_Activity_
The records are given next. Repeat each one exactly.

_Records provided_

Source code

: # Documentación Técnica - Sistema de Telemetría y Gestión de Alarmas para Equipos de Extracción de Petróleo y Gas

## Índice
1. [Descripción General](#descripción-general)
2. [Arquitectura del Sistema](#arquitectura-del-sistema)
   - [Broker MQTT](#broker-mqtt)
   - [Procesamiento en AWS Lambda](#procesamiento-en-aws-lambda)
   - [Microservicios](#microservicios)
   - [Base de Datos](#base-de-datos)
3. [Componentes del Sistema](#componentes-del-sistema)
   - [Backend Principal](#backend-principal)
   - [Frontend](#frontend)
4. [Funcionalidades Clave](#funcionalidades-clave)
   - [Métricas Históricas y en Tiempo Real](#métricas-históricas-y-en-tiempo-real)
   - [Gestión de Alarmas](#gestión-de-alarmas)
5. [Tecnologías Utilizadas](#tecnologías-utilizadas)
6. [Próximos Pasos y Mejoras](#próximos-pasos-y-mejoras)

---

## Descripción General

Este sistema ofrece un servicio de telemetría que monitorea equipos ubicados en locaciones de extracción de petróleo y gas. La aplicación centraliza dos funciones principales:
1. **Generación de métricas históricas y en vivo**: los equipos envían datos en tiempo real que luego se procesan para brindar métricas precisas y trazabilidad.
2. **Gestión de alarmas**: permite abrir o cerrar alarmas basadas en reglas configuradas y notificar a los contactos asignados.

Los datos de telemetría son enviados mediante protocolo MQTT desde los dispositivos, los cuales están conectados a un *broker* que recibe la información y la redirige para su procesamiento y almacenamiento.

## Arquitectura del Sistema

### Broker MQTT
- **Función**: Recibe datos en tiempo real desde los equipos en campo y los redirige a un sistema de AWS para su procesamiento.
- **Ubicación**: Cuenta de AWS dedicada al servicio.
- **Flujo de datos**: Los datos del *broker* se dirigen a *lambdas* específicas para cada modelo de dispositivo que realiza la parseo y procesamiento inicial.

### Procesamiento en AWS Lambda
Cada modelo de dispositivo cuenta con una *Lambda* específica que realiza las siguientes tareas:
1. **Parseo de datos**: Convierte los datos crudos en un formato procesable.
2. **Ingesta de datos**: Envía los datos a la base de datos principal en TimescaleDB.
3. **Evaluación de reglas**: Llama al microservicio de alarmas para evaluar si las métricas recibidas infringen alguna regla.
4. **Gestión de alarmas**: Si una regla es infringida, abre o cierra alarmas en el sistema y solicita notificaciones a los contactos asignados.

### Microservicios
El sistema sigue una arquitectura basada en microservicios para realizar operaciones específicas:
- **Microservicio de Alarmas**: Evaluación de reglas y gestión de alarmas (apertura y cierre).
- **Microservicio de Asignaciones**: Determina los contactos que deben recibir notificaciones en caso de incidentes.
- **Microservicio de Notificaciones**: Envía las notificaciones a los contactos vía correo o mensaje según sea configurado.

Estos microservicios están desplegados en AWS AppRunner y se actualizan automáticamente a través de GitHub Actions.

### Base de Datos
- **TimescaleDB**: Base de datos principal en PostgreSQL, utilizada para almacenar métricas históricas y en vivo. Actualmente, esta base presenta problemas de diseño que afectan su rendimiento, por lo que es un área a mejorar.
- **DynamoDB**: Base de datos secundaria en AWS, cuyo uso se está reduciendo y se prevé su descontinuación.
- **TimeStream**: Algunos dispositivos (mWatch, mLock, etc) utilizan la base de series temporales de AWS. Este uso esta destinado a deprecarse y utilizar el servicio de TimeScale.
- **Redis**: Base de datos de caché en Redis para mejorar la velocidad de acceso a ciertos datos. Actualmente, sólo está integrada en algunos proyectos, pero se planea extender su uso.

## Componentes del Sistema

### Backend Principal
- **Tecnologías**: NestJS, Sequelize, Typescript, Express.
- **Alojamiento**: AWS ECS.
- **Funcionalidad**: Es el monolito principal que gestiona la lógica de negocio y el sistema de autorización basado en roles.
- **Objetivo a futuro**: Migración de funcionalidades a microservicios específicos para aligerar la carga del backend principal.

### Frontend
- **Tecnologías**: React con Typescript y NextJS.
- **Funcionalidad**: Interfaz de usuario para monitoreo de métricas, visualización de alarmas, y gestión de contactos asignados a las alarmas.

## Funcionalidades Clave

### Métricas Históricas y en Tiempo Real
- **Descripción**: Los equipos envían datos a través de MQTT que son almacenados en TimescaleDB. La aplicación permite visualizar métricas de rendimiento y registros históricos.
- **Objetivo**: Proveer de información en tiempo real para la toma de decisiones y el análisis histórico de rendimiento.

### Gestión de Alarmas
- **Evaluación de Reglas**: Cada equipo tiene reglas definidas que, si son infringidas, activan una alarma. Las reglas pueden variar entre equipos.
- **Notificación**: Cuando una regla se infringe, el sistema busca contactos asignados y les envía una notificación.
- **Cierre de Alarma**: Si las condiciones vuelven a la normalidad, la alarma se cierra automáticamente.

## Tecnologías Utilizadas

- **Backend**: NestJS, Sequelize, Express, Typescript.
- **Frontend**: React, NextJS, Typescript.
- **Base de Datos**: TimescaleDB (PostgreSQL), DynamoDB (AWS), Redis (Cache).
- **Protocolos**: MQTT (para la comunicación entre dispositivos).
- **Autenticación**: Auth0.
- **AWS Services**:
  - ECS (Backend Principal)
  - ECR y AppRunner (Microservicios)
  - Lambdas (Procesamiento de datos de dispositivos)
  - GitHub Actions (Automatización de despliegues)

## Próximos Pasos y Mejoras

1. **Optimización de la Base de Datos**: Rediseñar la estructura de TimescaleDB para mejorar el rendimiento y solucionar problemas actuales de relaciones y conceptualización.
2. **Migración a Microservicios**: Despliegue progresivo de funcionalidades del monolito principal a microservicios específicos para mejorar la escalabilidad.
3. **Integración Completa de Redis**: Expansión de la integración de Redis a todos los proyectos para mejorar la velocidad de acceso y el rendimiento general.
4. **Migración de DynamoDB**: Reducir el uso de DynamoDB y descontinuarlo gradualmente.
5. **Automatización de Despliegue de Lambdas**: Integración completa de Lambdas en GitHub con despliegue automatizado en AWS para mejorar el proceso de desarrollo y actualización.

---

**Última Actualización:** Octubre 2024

_Final answer_
Source code

: # Documentación Técnica - Sistema de Telemetría y Gestión de Alarmas para Equipos de Extracción de Petróleo y Gas

## Índice
1. [Descripción General](#descripción-general)
2. [Arquitectura del Sistema](#arquitectura-del-sistema)
   - [Broker MQTT](#broker-mqtt)
   - [Procesamiento en AWS Lambda](#procesamiento-en-aws-lambda)
   - [Microservicios](#microservicios)
   - [Base de Datos](#base-de-datos)
3. [Componentes del Sistema](#componentes-del-sistema)
   - [Backend Principal](#backend-principal)
   - [Frontend](#frontend)
4. [Funcionalidades Clave](#funcionalidades-clave)
   - [Métricas Históricas y en Tiempo Real](#métricas-históricas-y-en-tiempo-real)
   - [Gestión de Alarmas](#gestión-de-alarmas)
5. [Tecnologías Utilizadas](#tecnologías-utilizadas)
6. [Próximos Pasos y Mejoras](#próximos-pasos-y-mejoras)

---

## Descripción General

Este sistema ofrece un servicio de telemetría que monitorea equipos ubicados en locaciones de extracción de petróleo y gas. La aplicación centraliza dos funciones principales:
1. **Generación de métricas históricas y en vivo**: los equipos envían datos en tiempo real que luego se procesan para brindar métricas precisas y trazabilidad.
2. **Gestión de alarmas**: permite abrir o cerrar alarmas basadas en reglas configuradas y notificar a los contactos asignados.

Los datos de telemetría son enviados mediante protocolo MQTT desde los dispositivos, los cuales están conectados a un *broker* que recibe la información y la redirige para su procesamiento y almacenamiento.

## Arquitectura del Sistema

### Broker MQTT
- **Función**: Recibe datos en tiempo real desde los equipos en campo y los redirige a un sistema de AWS para su procesamiento.
- **Ubicación**: Cuenta de AWS dedicada al servicio.
- **Flujo de datos**: Los datos del *broker* se dirigen a *lambdas* específicas para cada modelo de dispositivo que realiza la parseo y procesamiento inicial.

### Procesamiento en AWS Lambda
Cada modelo de dispositivo cuenta con una *Lambda* específica que realiza las siguientes tareas:
1. **Parseo de datos**: Convierte los datos crudos en un formato procesable.
2. **Ingesta de datos**: Envía los datos a la base de datos principal en TimescaleDB.
3. **Evaluación de reglas**: Llama al microservicio de alarmas para evaluar si las métricas recibidas infringen alguna regla.
4. **Gestión de alarmas**: Si una regla es infringida, abre o cierra alarmas en el sistema y solicita notificaciones a los contactos asignados.

### Microservicios
El sistema sigue una arquitectura basada en microservicios para realizar operaciones específicas:
- **Microservicio de Alarmas**: Evaluación de reglas y gestión de alarmas (apertura y cierre).
- **Microservicio de Asignaciones**: Determina los contactos que deben recibir notificaciones en caso de incidentes.
- **Microservicio de Notificaciones**: Envía las notificaciones a los contactos vía correo o mensaje según sea configurado.

Estos microservicios están desplegados en AWS AppRunner y se actualizan automáticamente a través de GitHub Actions.

### Base de Datos
- **TimescaleDB**: Base de datos principal en PostgreSQL, utilizada para almacenar métricas históricas y en vivo. Actualmente, esta base presenta problemas de diseño que afectan su rendimiento, por lo que es un área a mejorar.
- **DynamoDB**: Base de datos secundaria en AWS, cuyo uso se está reduciendo y se prevé su descontinuación.
- **TimeStream**: Algunos dispositivos (mWatch, mLock, etc) utilizan la base de series temporales de AWS. Este uso esta destinado a deprecarse y utilizar el servicio de TimeScale.
- **Redis**: Base de datos de caché en Redis para mejorar la velocidad de acceso a ciertos datos. Actualmente, sólo está integrada en algunos proyectos, pero se planea extender su uso.

## Componentes del Sistema

### Backend Principal
- **Tecnologías**: NestJS, Sequelize, Typescript, Express.
- **Alojamiento**: AWS ECS.
- **Funcionalidad**: Es el monolito principal que gestiona la lógica de negocio y el sistema de autorización basado en roles.
- **Objetivo a futuro**: Migración de funcionalidades a microservicios específicos para aligerar la carga del backend principal.

### Frontend
- **Tecnologías**: React con Typescript y NextJS.
- **Funcionalidad**: Interfaz de usuario para monitoreo de métricas, visualización de alarmas, y gestión de contactos asignados a las alarmas.

## Funcionalidades Clave

### Métricas Históricas y en Tiempo Real
- **Descripción**: Los equipos envían datos a través de MQTT que son almacenados en TimescaleDB. La aplicación permite visualizar métricas de rendimiento y registros históricos.
- **Objetivo**: Proveer de información en tiempo real para la toma de decisiones y el análisis histórico de rendimiento.

### Gestión de Alarmas
- **Evaluación de Reglas**: Cada equipo tiene reglas definidas que, si son infringidas, activan una alarma. Las reglas pueden variar entre equipos.
- **Notificación**: Cuando una regla se infringe, el sistema busca contactos asignados y les envía una notificación.
- **Cierre de Alarma**: Si las condiciones vuelven a la normalidad, la alarma se cierra automáticamente.

## Tecnologías Utilizadas

- **Backend**: NestJS, Sequelize, Express, Typescript.
- **Frontend**: React, NextJS, Typescript.
- **Base de Datos**: TimescaleDB (PostgreSQL), DynamoDB (AWS), Redis (Cache).
- **Protocolos**: MQTT (para la comunicación entre dispositivos).
- **Autenticación**: Auth0.
- **AWS Services**:
  - ECS (Backend Principal)
  - ECR y AppRunner (Microservicios)
  - Lambdas (Procesamiento de datos de dispositivos)
  - GitHub Actions (Automatización de despliegues)

## Próximos Pasos y Mejoras

1. **Optimización de la Base de Datos**: Rediseñar la estructura de TimescaleDB para mejorar el rendimiento y solucionar problemas actuales de relaciones y conceptualización.
2. **Migración a Microservicios**: Despliegue progresivo de funcionalidades del monolito principal a microservicios específicos para mejorar la escalabilidad.
3. **Integración Completa de Redis**: Expansión de la integración de Redis a todos los proyectos para mejorar la velocidad de acceso y el rendimiento general.
4. **Migración de DynamoDB**: Reducir el uso de DynamoDB y descontinuarlo gradualmente.
5. **Automatización de Despliegue de Lambdas**: Integración completa de Lambdas en GitHub con despliegue automatizado en AWS para mejorar el proceso de desarrollo y actualización.

---

**Última Actualización:** Octubre 2024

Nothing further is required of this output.